How to complete this task
Check the records below for the word "https" and state how many lines contain it, replying with the number only.
━━━━━ Records to use ━━━━━
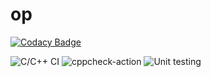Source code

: # op

[![Codacy Badge](https://api.codacy.com/project/badge/Grade/221423c055074b619e9ed4ddccb86c93)](https://app.codacy.com/manual/99002540/op?utm_source=github.com&utm_medium=referral&utm_content=99002540/op&utm_campaign=Badge_Grade_Settings)

![C/C++ CI](https://github.com/99002540/op/workflows/C/C++%20CI/badge.svg)
![cppcheck-action](https://github.com/99002540/op/workflows/cppcheck-action/badge.svg)
![Unit testing](https://github.com/99002540/op/workflows/Unit%20testing/badge.svg)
━━━━━
Result of the task
4